Thread: Problems with avg on interval data type

Problems with avg on interval data type

From
pgsql-bugs@postgresql.org
Date:
Jeremy Blumenfeld (jeremy@horizonlive.com) reports a bug with a severity of 1
The lower the number the more severe it is.

Short Description
Problems with avg on interval data type

Long Description
We have recently upgraded from 7.0.3 to 7.1 and a query which used to work is no longer working.
The query does an avg on an interval column and now gets the error:

ERROR:  Bad interval external representation '0'

We've reproduced this problem with other tables using an interval type.  It can handle count, sum, but not avg.

Sample Code


No file was uploaded with this report

Re: Problems with avg on interval data type

From
Tom Lane
Date:
pgsql-bugs@postgresql.org writes:
> The query does an avg on an interval column and now gets the error:
> ERROR:  Bad interval external representation '0'

Sorry about that :-(.  A last-minute tightening of the allowed input
formats for interval broke avg(interval), but you're the first one to
notice.

I have corrected this in the sources for 7.1.2, but that will not help
you much unless you care to re-initdb with 7.1.2.  If you don't want to
initdb, you can manually correct the erroneous catalog entry with

update pg_aggregate set agginitval = '{0 second,0 second}' where
aggname = 'avg' and aggbasetype = 1186;

Note you will need to do this in each extant database including
template1 (or at least all the databases where you plan to use
avg(interval)).

            regards, tom lane

Re: Problems with avg on interval data type

From
Tom Lane
Date:
Thomas Lockhart <lockhart@alumni.caltech.edu> writes:
>> We have recently upgraded from 7.0.3 to 7.1 and a query which used
>> to work is no longer working.
>> The query does an avg on an interval column and now gets the error:
>> ERROR:  Bad interval external representation '0'

> OK, there is one case of interval constant which is not handled
> correctly in the 7.1.x release -- the simplest interval specification
> having only an unadorned integer.
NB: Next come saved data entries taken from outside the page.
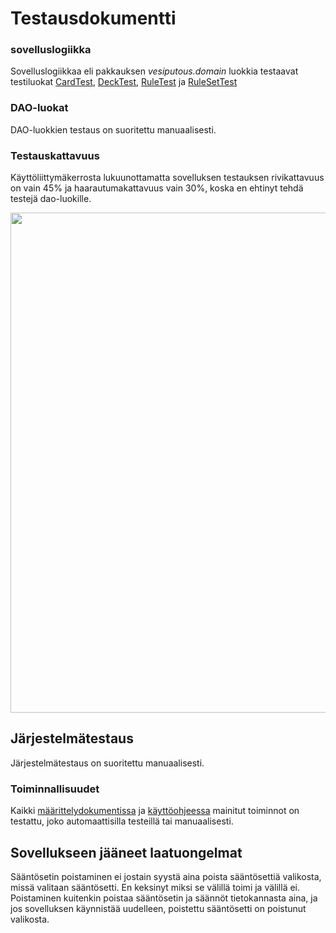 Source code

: # Testausdokumentti

### sovelluslogiikka

Sovelluslogiikkaa eli pakkauksen _vesiputous.domain_ luokkia testaavat testiluokat [CardTest](https://github.com/Imppazz/ot-harjoitustyo/blob/master/Vesiputous/src/test/java/VesiputousTest/domain/CardTest.java), [DeckTest](https://github.com/Imppazz/ot-harjoitustyo/blob/master/Vesiputous/src/test/java/VesiputousTest/domain/DeckTest.java), [RuleTest](https://github.com/Imppazz/ot-harjoitustyo/blob/master/Vesiputous/src/test/java/VesiputousTest/domain/RuleTest.java) ja [RuleSetTest](https://github.com/Imppazz/ot-harjoitustyo/blob/master/Vesiputous/src/test/java/VesiputousTest/domain/RuleSetTest.java)

### DAO-luokat

DAO-luokkien testaus on suoritettu manuaalisesti.

### Testauskattavuus

Käyttöliittymäkerrosta lukuunottamatta sovelluksen testauksen rivikattavuus on vain 45% ja haarautumakattavuus vain 30%, koska en ehtinyt tehdä testejä dao-luokille.

<image src="https://github.com/Imppazz/ot-harjoitustyo/blob/master/dokumentaatio/Kuvat/jacoco.PNG" width="800">

## Järjestelmätestaus

Järjestelmätestaus on suoritettu manuaalisesti.

### Toiminnallisuudet

Kaikki [määrittelydokumentissa](https://github.com/Imppazz/ot-harjoitustyo/blob/master/dokumentaatio/vaatimusmaarittely.md) ja [käyttöohjeessa](https://github.com/Imppazz/ot-harjoitustyo/blob/master/dokumentaatio/kayttoohje.md) mainitut toiminnot on testattu, joko automaattisilla testeillä tai manuaalisesti.

## Sovellukseen jääneet laatuongelmat

Sääntösetin poistaminen ei jostain syystä aina poista sääntösettiä valikosta, missä valitaan sääntösetti. En keksinyt miksi se välillä toimi ja välillä ei. Poistaminen kuitenkin poistaa sääntösetin ja säännöt tietokannasta aina, ja jos sovelluksen käynnistää uudelleen, poistettu sääntösetti on poistunut valikosta.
That is a bug, for which I have a
> patch (or patches) available.

I have modified the declaration of avg(interval) to initialize its
accumulator as '0 second' instead of just '0', so as far as the
aggregate goes it's not necessary to consider this a bug.

> Currently, we interpret various forms as follows:

>   Value    Units
>   +8        hours
>   -8        hours
>   8.0        seconds
>   8        ?? seconds ??

> I would propose that the last example should be interpreted in units of
> seconds, but that could be perilously close to the conventions required
> for the signed examples. Comments?

Yipes.  I do not like the idea that '+8' and '8' yield radically
different results.  That's definitely going to create unhappiness.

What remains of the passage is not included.